De suicidas y suicidios
Con cierto soporte estadístico podemos afirmar que los climas fríos propician el suicidio y que en los lugares más cálidos hay propensión al homicidio y al asesinato.
En Escandinavia, por ejemplo, las largas noches y las horas que se pasa uno encerrado en casa debido a las bajas temperaturas, convidan a comerse el coco de mala manera, una discusión permanente con los porqués de la existencia, que, en el peor de los casos, conduce a pensar que la longevidad está de más. Algo que no ocurriría si suecos y noruegos dejasen de malgastar su vida en este tipo de actos deductivos.
En las regiones más meridionales, en cambio, la vida en la calle, la ausencia de ropa de abrigo y la desnudez de la piel proporcionan un contacto más visceral, una sociabilidad que se explota y, en ocasiones, estalla.
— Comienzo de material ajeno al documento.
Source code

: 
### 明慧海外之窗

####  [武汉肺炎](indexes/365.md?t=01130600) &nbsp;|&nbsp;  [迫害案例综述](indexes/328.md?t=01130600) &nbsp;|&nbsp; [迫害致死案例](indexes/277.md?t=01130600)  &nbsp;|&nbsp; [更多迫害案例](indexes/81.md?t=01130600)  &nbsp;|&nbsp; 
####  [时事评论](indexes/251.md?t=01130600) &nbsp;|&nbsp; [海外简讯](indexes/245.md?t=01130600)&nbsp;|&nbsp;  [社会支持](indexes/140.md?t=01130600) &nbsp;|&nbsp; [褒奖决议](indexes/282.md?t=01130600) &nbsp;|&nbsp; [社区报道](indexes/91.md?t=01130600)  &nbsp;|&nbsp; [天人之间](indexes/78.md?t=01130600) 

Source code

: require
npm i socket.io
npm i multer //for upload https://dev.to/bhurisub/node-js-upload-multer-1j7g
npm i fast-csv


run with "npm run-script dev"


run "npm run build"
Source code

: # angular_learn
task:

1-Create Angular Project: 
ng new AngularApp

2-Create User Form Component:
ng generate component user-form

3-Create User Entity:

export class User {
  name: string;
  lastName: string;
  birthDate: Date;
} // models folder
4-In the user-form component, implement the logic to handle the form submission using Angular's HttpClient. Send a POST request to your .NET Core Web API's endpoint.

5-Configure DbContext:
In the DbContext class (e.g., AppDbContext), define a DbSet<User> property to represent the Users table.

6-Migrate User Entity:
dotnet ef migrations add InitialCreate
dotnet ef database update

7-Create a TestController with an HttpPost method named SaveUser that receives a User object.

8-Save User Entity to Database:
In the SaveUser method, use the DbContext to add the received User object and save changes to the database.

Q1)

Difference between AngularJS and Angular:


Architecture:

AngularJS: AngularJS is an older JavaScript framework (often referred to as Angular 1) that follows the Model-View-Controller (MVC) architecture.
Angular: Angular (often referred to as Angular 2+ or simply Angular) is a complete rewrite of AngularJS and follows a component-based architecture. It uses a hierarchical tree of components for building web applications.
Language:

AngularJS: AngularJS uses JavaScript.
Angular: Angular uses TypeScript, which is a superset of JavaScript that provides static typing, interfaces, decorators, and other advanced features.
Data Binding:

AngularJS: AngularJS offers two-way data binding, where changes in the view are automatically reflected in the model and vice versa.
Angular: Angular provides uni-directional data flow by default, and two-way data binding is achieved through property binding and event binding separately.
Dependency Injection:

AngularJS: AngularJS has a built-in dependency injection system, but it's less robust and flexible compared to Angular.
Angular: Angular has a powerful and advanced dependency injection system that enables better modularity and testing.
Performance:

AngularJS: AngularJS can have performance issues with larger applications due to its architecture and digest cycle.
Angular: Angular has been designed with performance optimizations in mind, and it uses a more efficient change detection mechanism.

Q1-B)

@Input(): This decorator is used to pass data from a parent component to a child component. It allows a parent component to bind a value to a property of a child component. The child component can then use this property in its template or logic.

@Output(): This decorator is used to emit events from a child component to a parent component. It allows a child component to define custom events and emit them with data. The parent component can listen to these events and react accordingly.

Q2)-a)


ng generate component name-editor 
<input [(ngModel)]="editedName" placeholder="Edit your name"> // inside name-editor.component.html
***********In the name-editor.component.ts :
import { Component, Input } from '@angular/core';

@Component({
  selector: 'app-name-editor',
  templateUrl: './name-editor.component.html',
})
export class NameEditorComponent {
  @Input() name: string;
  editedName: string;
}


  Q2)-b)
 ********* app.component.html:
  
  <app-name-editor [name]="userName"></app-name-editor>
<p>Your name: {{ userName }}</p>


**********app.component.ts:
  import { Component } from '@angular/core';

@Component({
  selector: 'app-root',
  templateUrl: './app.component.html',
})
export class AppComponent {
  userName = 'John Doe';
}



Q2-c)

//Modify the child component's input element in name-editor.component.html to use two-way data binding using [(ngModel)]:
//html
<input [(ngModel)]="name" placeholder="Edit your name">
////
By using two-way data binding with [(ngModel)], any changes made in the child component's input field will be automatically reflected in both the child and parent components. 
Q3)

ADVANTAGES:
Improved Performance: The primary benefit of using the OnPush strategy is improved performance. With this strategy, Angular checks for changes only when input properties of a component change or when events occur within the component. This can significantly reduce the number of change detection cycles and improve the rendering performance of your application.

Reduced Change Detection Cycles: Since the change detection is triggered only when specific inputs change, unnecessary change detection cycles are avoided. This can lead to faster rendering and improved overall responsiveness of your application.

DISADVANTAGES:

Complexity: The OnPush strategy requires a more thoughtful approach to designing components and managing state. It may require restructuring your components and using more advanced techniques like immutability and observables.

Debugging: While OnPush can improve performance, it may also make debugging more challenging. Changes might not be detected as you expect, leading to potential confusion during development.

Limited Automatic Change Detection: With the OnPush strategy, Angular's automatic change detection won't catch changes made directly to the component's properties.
Discutir, pelearse, es el pan nuestro de cada día, y cuando se traspasan los límites del entendimiento, hay individuos que optan por darle una guantada al prójimo, a ver si así le convencen.
Resumiendo, que cuando un islandés se entera de que su mujer le engaña o se sabe acorralado por la policía, opta por pegarse un tiro. Sin embargo, cuando un español o un italiano sabe que le han puesto los cuernos o pilla a alguien robando en su casa, cose a cuchilladas a su pareja, le rompe la cara a quien haga falta y sale pitando, que la ley facilita la impunidad.
En fin, un país con un mayor índice de suicidios que de asesinatos es periodísticamente más aburrido; también más civilizado. Obviamente, lo ideal sería que no muriese nadie, aunque, puestos a elegir, sería preferible cada vez que una mala bestia mata a su mujer y luego se suicida, escogiese primero el suicidio.